:: The data

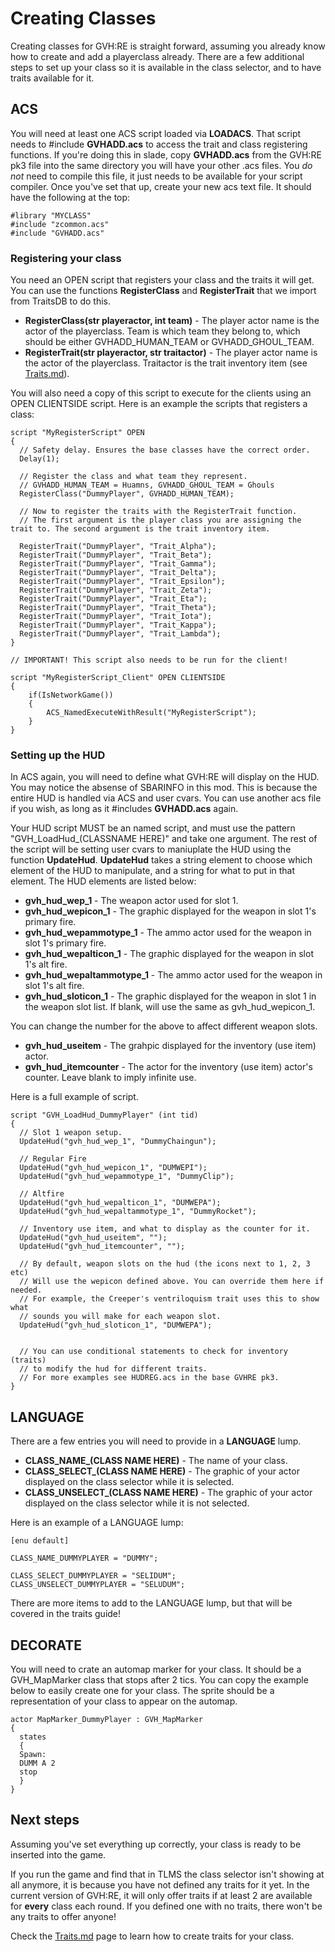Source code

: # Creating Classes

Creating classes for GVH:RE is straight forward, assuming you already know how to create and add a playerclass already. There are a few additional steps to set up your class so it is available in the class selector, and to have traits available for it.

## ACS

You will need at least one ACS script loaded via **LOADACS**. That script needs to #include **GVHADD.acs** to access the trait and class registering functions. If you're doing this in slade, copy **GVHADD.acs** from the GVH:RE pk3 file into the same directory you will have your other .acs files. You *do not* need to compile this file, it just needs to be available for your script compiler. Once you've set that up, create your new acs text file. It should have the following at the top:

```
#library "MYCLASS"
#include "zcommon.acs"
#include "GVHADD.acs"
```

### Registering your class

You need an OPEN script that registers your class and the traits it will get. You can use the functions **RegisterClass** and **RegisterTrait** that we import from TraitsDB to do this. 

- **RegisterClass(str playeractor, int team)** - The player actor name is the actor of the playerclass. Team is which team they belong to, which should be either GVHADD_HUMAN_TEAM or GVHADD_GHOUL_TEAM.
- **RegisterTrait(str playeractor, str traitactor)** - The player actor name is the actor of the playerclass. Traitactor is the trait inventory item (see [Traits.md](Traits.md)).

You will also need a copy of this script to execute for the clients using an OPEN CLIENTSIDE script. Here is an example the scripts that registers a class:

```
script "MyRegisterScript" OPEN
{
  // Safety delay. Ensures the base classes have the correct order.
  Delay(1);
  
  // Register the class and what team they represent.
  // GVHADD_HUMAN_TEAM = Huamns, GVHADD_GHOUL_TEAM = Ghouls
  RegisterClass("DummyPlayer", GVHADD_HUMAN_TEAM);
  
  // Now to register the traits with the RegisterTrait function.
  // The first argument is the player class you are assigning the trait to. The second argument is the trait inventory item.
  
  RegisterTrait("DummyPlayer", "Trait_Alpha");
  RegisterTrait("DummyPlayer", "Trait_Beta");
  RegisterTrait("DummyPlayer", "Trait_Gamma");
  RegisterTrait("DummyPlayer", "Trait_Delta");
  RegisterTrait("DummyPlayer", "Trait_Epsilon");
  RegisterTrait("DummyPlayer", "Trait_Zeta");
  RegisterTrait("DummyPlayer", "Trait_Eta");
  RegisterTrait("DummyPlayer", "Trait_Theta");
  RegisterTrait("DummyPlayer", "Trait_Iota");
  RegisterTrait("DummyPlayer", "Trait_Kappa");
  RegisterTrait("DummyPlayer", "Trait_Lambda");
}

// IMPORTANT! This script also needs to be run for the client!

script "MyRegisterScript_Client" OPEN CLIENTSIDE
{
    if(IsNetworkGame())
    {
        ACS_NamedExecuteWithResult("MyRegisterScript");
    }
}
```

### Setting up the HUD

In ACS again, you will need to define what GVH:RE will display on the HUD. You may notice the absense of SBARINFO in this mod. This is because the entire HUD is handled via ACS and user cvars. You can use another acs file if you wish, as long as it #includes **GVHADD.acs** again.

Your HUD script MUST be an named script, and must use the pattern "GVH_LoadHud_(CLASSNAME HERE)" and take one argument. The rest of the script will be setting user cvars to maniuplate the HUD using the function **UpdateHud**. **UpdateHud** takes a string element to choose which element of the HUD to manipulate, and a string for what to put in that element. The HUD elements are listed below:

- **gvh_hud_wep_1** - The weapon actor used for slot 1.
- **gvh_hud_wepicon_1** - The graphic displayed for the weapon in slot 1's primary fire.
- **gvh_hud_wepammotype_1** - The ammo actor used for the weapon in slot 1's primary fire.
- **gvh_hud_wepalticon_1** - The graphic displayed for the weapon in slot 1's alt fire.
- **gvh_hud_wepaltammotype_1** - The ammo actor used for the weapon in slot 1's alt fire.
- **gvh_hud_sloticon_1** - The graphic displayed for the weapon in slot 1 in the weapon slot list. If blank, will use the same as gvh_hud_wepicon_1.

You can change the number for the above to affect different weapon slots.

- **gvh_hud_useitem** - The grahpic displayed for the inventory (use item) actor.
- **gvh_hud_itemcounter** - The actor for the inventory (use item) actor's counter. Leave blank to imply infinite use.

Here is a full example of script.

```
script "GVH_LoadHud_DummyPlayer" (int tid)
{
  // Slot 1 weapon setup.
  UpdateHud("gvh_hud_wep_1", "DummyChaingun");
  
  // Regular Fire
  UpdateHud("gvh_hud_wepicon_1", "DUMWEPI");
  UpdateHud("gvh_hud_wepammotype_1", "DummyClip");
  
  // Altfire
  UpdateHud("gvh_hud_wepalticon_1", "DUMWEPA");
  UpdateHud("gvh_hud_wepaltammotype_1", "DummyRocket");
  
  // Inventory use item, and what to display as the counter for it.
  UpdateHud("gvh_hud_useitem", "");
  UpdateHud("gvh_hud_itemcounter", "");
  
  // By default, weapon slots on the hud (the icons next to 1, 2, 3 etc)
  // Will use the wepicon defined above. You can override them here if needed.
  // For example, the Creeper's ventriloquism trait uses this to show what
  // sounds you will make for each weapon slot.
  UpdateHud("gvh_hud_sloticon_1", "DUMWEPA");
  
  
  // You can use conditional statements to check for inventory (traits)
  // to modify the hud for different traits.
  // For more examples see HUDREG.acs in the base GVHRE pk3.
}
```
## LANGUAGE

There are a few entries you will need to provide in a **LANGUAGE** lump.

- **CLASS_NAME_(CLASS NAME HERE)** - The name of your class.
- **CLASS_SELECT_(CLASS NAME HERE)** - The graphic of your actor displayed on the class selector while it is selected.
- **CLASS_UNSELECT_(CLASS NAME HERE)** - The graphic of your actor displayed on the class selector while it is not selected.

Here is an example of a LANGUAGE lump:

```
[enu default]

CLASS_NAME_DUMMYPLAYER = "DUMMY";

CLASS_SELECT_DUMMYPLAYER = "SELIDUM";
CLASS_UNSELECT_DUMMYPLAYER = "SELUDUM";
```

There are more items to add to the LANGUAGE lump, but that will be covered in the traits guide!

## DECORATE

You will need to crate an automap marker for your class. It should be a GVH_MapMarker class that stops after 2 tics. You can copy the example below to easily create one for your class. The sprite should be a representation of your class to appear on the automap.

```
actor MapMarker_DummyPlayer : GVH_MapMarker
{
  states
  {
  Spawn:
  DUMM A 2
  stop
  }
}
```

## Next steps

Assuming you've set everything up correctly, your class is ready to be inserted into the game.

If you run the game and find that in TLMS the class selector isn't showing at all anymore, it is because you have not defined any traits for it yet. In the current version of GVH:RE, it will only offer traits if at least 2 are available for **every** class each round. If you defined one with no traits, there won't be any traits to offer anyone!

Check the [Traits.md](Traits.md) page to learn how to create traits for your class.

::::

§ Aim of the task
Recopy the whole listing above precisely, excluding images.

§ Written answer
Source code

: # Creating Classes

Creating classes for GVH:RE is straight forward, assuming you already know how to create and add a playerclass already. There are a few additional steps to set up your class so it is available in the class selector, and to have traits available for it.

## ACS

You will need at least one ACS script loaded via **LOADACS**. That script needs to #include **GVHADD.acs** to access the trait and class registering functions. If you're doing this in slade, copy **GVHADD.acs** from the GVH:RE pk3 file into the same directory you will have your other .acs files. You *do not* need to compile this file, it just needs to be available for your script compiler. Once you've set that up, create your new acs text file. It should have the following at the top:

```
#library "MYCLASS"
#include "zcommon.acs"
#include "GVHADD.acs"
```

### Registering your class

You need an OPEN script that registers your class and the traits it will get. You can use the functions **RegisterClass** and **RegisterTrait** that we import from TraitsDB to do this. 

- **RegisterClass(str playeractor, int team)** - The player actor name is the actor of the playerclass. Team is which team they belong to, which should be either GVHADD_HUMAN_TEAM or GVHADD_GHOUL_TEAM.
- **RegisterTrait(str playeractor, str traitactor)** - The player actor name is the actor of the playerclass. Traitactor is the trait inventory item (see [Traits.md](Traits.md)).

You will also need a copy of this script to execute for the clients using an OPEN CLIENTSIDE script. Here is an example the scripts that registers a class:

```
script "MyRegisterScript" OPEN
{
  // Safety delay. Ensures the base classes have the correct order.
  Delay(1);
  
  // Register the class and what team they represent.
  // GVHADD_HUMAN_TEAM = Huamns, GVHADD_GHOUL_TEAM = Ghouls
  RegisterClass("DummyPlayer", GVHADD_HUMAN_TEAM);
  
  // Now to register the traits with the RegisterTrait function.
  // The first argument is the player class you are assigning the trait to. The second argument is the trait inventory item.
  
  RegisterTrait("DummyPlayer", "Trait_Alpha");
  RegisterTrait("DummyPlayer", "Trait_Beta");
  RegisterTrait("DummyPlayer", "Trait_Gamma");
  RegisterTrait("DummyPlayer", "Trait_Delta");
  RegisterTrait("DummyPlayer", "Trait_Epsilon");
  RegisterTrait("DummyPlayer", "Trait_Zeta");
  RegisterTrait("DummyPlayer", "Trait_Eta");
  RegisterTrait("DummyPlayer", "Trait_Theta");
  RegisterTrait("DummyPlayer", "Trait_Iota");
  RegisterTrait("DummyPlayer", "Trait_Kappa");
  RegisterTrait("DummyPlayer", "Trait_Lambda");
}

// IMPORTANT! This script also needs to be run for the client!

script "MyRegisterScript_Client" OPEN CLIENTSIDE
{
    if(IsNetworkGame())
    {
        ACS_NamedExecuteWithResult("MyRegisterScript");
    }
}
```

### Setting up the HUD

In ACS again, you will need to define what GVH:RE will display on the HUD. You may notice the absense of SBARINFO in this mod. This is because the entire HUD is handled via ACS and user cvars. You can use another acs file if you wish, as long as it #includes **GVHADD.acs** again.

Your HUD script MUST be an named script, and must use the pattern "GVH_LoadHud_(CLASSNAME HERE)" and take one argument. The rest of the script will be setting user cvars to maniuplate the HUD using the function **UpdateHud**. **UpdateHud** takes a string element to choose which element of the HUD to manipulate, and a string for what to put in that element. The HUD elements are listed below:

- **gvh_hud_wep_1** - The weapon actor used for slot 1.
- **gvh_hud_wepicon_1** - The graphic displayed for the weapon in slot 1's primary fire.
- **gvh_hud_wepammotype_1** - The ammo actor used for the weapon in slot 1's primary fire.
- **gvh_hud_wepalticon_1** - The graphic displayed for the weapon in slot 1's alt fire.
- **gvh_hud_wepaltammotype_1** - The ammo actor used for the weapon in slot 1's alt fire.
- **gvh_hud_sloticon_1** - The graphic displayed for the weapon in slot 1 in the weapon slot list. If blank, will use the same as gvh_hud_wepicon_1.

You can change the number for the above to affect different weapon slots.

- **gvh_hud_useitem** - The grahpic displayed for the inventory (use item) actor.
- **gvh_hud_itemcounter** - The actor for the inventory (use item) actor's counter. Leave blank to imply infinite use.

Here is a full example of script.

```
script "GVH_LoadHud_DummyPlayer" (int tid)
{
  // Slot 1 weapon setup.
  UpdateHud("gvh_hud_wep_1", "DummyChaingun");
  
  // Regular Fire
  UpdateHud("gvh_hud_wepicon_1", "DUMWEPI");
  UpdateHud("gvh_hud_wepammotype_1", "DummyClip");
  
  // Altfire
  UpdateHud("gvh_hud_wepalticon_1", "DUMWEPA");
  UpdateHud("gvh_hud_wepaltammotype_1", "DummyRocket");
  
  // Inventory use item, and what to display as the counter for it.
  UpdateHud("gvh_hud_useitem", "");
  UpdateHud("gvh_hud_itemcounter", "");
  
  // By default, weapon slots on the hud (the icons next to 1, 2, 3 etc)
  // Will use the wepicon defined above. You can override them here if needed.
  // For example, the Creeper's ventriloquism trait uses this to show what
  // sounds you will make for each weapon slot.
  UpdateHud("gvh_hud_sloticon_1", "DUMWEPA");
  
  
  // You can use conditional statements to check for inventory (traits)
  // to modify the hud for different traits.
  // For more examples see HUDREG.acs in the base GVHRE pk3.
}
```
## LANGUAGE

There are a few entries you will need to provide in a **LANGUAGE** lump.

- **CLASS_NAME_(CLASS NAME HERE)** - The name of your class.
- **CLASS_SELECT_(CLASS NAME HERE)** - The graphic of your actor displayed on the class selector while it is selected.
- **CLASS_UNSELECT_(CLASS NAME HERE)** - The graphic of your actor displayed on the class selector while it is not selected.

Here is an example of a LANGUAGE lump:

```
[enu default]

CLASS_NAME_DUMMYPLAYER = "DUMMY";

CLASS_SELECT_DUMMYPLAYER = "SELIDUM";
CLASS_UNSELECT_DUMMYPLAYER = "SELUDUM";
```

There are more items to add to the LANGUAGE lump, but that will be covered in the traits guide!

## DECORATE

You will need to crate an automap marker for your class. It should be a GVH_MapMarker class that stops after 2 tics. You can copy the example below to easily create one for your class. The sprite should be a representation of your class to appear on the automap.

```
actor MapMarker_DummyPlayer : GVH_MapMarker
{
  states
  {
  Spawn:
  DUMM A 2
  stop
  }
}
```

## Next steps

Assuming you've set everything up correctly, your class is ready to be inserted into the game.

If you run the game and find that in TLMS the class selector isn't showing at all anymore, it is because you have not defined any traits for it yet. In the current version of GVH:RE, it will only offer traits if at least 2 are available for **every** class each round. If you defined one with no traits, there won't be any traits to offer anyone!

Check the [Traits.md](Traits.md) page to learn how to create traits for your class.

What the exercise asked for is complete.